Estrellas de ayer: Latin Camp
If nostalgia is the impossibility of a return to origin, queer nostalgia is the salvage of a symbolic past. These filmmakers borrow an alternative origin from Hollywood stars; these figures are also a site for mining, appropriation, and excess, forming private and collective mythologies that work against linear conceptions of time or history. This program proposes a new constellation of Latin/o American fascination with Hollywood glamour, starlets, and performative extravagance: Ecuadorian artist Eduardo Solá Franco's recreation of Hollywood's Herculean heroes and mythological fantasies, José Rodríguez Soltero’s classic Lupe (1966); Teo Hernandez's Estrellas del Ayer (1969) where he pays homage to Greta Garbo, Joan Crawford, Lupe Vélez, Marlene Dietrich, replete with campy nods to the star system; and finally raunchy an provocative interpretation of "the Queen of the Bolero" Olga Guillot in A Olga by Horacio Vallereggio (1975).

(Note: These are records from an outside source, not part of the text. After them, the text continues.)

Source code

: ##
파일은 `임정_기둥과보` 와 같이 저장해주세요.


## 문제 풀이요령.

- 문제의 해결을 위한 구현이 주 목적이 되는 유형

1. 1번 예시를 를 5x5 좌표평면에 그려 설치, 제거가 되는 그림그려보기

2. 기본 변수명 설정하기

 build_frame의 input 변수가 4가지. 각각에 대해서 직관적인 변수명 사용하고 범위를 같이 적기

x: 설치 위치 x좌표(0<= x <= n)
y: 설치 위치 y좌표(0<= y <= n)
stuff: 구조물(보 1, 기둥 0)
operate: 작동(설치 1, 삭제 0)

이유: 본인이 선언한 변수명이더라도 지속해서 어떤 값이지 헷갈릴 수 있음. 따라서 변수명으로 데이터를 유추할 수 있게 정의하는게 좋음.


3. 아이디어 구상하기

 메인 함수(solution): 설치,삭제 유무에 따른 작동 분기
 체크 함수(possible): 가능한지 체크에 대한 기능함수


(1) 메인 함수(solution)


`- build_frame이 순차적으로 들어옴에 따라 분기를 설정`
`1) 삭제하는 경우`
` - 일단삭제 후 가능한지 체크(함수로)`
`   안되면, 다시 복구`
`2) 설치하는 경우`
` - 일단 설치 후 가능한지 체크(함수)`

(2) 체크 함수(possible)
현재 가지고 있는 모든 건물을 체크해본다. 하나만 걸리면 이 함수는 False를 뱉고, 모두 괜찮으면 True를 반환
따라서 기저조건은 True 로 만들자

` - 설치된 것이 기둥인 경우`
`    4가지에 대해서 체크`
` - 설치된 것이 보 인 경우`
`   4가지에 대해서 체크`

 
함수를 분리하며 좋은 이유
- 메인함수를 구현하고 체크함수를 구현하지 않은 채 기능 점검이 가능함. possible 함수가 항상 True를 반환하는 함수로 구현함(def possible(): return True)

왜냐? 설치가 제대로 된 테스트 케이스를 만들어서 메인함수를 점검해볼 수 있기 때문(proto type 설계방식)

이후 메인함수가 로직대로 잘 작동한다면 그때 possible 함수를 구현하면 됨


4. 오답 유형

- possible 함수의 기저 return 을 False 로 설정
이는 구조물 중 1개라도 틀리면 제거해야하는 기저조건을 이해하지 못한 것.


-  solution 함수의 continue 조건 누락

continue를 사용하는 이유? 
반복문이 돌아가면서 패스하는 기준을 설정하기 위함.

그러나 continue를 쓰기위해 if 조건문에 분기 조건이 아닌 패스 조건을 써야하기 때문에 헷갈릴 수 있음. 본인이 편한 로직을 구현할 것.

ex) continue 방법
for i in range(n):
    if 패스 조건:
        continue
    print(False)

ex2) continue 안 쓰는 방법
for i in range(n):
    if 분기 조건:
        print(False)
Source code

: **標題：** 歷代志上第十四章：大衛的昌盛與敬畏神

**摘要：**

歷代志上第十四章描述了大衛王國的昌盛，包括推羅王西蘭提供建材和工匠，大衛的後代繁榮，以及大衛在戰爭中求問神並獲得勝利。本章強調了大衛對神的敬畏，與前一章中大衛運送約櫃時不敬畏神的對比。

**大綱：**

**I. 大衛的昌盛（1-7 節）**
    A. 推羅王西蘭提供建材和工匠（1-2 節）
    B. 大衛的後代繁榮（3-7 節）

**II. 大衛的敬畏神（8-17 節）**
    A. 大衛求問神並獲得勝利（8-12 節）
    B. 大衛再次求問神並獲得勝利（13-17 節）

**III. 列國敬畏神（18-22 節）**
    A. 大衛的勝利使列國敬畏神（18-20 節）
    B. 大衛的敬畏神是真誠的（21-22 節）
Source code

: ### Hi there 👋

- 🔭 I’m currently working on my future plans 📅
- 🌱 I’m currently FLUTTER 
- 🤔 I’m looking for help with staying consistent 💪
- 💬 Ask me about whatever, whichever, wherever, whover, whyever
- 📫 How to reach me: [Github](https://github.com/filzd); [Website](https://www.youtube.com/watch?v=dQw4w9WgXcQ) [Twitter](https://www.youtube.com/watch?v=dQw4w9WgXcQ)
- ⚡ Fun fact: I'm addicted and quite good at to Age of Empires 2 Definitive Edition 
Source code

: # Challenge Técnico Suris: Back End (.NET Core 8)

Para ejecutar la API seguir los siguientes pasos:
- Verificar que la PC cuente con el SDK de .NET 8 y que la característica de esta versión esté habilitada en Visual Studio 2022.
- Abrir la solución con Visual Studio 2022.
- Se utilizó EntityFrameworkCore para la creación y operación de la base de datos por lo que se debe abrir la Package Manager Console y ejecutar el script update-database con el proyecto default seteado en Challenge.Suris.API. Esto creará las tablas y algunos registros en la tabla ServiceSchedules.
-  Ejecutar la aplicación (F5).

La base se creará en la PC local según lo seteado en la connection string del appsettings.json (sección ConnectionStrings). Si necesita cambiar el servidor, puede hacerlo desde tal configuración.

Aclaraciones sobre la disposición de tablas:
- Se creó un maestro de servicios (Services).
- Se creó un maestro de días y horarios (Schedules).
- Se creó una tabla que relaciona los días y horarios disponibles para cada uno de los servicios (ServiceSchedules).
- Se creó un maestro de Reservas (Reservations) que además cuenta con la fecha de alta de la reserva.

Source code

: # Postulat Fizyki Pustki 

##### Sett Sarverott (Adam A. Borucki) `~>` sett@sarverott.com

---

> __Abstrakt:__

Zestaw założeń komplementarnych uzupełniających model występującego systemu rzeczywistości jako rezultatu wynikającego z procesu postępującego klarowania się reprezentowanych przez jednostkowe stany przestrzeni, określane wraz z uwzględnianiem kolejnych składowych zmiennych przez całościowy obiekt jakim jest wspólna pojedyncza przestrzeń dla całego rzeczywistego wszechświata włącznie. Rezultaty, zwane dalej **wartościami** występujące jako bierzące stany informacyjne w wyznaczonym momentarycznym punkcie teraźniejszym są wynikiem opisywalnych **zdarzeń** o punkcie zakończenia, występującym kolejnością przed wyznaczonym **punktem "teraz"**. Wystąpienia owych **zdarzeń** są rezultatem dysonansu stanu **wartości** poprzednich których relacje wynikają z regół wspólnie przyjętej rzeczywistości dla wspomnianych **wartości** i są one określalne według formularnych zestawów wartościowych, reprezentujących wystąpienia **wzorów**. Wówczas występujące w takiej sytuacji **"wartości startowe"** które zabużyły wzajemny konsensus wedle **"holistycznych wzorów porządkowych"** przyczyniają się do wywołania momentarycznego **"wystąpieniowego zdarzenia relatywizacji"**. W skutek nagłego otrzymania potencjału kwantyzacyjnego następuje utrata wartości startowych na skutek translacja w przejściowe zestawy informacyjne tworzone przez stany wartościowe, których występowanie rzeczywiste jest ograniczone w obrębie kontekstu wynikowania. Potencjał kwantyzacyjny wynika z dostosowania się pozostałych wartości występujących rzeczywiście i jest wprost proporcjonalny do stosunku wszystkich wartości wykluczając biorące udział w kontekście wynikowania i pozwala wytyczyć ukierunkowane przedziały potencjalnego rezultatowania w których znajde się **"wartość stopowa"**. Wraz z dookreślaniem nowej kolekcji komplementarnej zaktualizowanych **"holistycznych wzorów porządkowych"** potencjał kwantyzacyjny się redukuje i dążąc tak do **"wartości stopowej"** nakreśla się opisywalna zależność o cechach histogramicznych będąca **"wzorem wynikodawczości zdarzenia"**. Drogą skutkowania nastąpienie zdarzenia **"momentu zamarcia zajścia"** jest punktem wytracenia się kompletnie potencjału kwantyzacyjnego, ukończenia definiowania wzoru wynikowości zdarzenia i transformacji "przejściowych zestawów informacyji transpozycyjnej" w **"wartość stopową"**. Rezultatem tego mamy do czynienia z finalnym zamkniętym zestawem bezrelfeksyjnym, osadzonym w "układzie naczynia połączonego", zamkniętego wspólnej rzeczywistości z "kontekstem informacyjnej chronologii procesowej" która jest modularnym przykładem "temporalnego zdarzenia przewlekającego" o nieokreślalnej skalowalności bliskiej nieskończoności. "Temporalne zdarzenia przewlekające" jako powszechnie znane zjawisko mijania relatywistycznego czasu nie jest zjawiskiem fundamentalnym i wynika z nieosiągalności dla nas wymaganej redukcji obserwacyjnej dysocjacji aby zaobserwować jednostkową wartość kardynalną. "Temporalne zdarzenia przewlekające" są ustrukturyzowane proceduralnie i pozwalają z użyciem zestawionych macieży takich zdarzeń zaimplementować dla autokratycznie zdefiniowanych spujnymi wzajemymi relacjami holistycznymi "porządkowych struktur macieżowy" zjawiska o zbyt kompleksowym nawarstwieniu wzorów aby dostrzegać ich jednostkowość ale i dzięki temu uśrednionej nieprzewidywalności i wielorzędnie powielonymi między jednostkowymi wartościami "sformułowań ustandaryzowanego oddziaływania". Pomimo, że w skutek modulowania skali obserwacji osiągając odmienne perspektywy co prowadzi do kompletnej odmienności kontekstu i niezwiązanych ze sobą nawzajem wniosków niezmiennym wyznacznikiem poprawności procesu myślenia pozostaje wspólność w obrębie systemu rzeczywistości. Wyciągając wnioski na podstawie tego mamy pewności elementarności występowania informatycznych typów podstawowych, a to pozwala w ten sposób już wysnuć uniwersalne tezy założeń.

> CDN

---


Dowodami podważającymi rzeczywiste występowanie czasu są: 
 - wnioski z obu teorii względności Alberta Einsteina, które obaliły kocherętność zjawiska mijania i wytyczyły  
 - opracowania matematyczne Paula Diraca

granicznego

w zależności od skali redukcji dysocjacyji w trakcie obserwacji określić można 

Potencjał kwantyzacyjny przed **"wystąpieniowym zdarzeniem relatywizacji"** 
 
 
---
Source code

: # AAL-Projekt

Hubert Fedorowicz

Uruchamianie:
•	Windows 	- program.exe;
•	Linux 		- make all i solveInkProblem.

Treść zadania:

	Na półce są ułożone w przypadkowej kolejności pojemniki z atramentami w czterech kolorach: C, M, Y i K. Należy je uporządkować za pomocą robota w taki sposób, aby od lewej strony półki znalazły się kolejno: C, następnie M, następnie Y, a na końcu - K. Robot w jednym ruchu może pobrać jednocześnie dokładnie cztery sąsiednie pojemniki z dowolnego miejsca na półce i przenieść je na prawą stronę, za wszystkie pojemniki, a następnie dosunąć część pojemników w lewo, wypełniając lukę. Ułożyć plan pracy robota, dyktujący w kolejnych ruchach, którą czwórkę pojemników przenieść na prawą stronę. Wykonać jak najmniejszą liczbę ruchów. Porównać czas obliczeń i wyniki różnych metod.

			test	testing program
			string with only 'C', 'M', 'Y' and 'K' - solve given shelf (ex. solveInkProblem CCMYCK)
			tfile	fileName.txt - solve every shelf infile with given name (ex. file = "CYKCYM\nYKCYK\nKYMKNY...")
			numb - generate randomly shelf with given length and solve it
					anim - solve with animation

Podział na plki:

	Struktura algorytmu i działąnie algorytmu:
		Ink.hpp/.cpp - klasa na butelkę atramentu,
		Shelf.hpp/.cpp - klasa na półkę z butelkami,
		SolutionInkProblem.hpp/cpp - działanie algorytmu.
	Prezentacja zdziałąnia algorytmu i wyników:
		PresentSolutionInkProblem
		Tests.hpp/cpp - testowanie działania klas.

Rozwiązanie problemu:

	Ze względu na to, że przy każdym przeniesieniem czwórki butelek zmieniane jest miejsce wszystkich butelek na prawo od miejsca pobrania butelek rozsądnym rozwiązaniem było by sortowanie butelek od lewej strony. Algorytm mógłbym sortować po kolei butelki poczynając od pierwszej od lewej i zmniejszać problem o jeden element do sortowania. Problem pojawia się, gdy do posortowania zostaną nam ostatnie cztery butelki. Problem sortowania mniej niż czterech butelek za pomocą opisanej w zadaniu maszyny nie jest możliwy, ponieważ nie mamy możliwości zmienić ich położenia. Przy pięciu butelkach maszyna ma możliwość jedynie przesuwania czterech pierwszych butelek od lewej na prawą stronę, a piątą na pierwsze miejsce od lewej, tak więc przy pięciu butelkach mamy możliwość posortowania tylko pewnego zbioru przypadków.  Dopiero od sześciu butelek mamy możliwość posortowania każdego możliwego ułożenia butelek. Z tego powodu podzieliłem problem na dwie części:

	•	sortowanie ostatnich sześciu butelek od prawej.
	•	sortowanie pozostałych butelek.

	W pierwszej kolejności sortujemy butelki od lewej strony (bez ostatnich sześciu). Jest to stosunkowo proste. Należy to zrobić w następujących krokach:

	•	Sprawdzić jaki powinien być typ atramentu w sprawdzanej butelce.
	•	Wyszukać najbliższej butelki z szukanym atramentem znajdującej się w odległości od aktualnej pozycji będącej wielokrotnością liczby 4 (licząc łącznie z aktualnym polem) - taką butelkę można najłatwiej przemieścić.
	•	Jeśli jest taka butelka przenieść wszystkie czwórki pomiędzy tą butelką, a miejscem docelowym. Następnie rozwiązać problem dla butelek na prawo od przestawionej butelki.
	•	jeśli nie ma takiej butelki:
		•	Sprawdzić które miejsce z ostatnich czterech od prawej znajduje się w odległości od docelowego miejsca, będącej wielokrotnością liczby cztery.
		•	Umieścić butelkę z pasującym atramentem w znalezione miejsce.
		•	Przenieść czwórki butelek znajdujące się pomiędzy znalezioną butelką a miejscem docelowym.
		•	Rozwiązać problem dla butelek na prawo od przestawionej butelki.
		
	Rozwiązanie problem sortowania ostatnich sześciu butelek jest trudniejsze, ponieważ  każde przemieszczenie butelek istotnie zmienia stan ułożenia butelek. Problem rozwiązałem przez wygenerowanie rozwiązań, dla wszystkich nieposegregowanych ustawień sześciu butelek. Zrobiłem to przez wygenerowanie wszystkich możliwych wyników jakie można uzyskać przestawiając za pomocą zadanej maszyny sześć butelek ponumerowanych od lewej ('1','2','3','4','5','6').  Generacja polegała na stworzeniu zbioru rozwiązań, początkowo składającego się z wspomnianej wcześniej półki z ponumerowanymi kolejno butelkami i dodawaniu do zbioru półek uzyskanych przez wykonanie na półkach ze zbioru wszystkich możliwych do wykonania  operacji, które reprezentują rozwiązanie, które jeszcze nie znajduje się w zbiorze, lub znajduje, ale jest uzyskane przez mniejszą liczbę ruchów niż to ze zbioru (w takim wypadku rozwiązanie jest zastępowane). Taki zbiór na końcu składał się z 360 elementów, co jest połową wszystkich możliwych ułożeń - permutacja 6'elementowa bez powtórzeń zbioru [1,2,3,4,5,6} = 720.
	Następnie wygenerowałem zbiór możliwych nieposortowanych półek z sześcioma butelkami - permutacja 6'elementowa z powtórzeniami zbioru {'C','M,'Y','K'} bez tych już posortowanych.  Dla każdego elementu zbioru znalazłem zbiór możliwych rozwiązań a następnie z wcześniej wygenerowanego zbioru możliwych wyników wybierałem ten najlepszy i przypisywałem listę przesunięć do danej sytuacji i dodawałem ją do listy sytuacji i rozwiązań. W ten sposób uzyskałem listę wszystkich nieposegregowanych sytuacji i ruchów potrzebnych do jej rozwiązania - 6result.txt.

"Strangely neglected for way too long, Jose Rodriguez Soltero's Lupe is an underground classic of the stature of Flaming Creatures, Scorpio Rising, Hold me While I'm Naked, or The Chelsea Girls. It is ostensibly a biopic of Lupe Velez inspired by Kenneth Anger's sketch of the Mexican spitfire in Hollywood Babylon and, stylistically, by Von Sternberg's Marlene Dietrich vehicles. Rodriguez Soltero takes some liberties with the facts and produces a color-saturated, gorgeous dime-store baroque that tells of Lupe's rise from whoredom to stardom, her fall into fractured romance and suicide, and her ascension into the spirit world." --- Juan Suarez
Lupe, Jose Rodriguez-Soltero (1966) 16mm, color, 49.5 min. Courtesy of Anthology Film Archives, New York.